TASK
The required answer is each line in the entries below where "self" occurs.

RECORD EXCERPTS

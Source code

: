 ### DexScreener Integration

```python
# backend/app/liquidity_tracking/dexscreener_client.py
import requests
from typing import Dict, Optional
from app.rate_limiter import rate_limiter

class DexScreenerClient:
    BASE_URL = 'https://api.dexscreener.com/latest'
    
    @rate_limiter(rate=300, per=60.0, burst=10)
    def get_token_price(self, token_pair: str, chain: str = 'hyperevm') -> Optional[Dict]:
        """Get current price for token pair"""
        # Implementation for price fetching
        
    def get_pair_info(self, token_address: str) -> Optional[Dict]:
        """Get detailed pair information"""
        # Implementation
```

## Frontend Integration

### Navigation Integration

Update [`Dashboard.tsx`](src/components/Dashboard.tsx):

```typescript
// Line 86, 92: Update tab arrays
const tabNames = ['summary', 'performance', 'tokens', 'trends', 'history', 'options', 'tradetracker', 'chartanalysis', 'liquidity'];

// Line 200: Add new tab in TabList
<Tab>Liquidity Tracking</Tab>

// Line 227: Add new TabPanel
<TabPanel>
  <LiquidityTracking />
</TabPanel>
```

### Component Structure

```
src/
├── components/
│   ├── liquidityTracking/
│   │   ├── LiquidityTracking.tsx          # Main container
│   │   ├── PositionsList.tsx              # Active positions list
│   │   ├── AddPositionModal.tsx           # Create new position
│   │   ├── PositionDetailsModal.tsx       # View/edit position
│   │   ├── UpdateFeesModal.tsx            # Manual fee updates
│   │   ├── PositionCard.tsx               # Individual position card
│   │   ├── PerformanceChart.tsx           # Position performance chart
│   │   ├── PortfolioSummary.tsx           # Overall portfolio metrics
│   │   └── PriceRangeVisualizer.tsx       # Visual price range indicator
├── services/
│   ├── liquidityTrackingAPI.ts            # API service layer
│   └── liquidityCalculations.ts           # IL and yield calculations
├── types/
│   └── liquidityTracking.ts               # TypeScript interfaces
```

EXERCISE SOLUTION
    def get_token_price(self, token_pair: str, chain: str = 'hyperevm') -> Optional[Dict]:
    def get_pair_info(self, token_address: str) -> Optional[Dict]:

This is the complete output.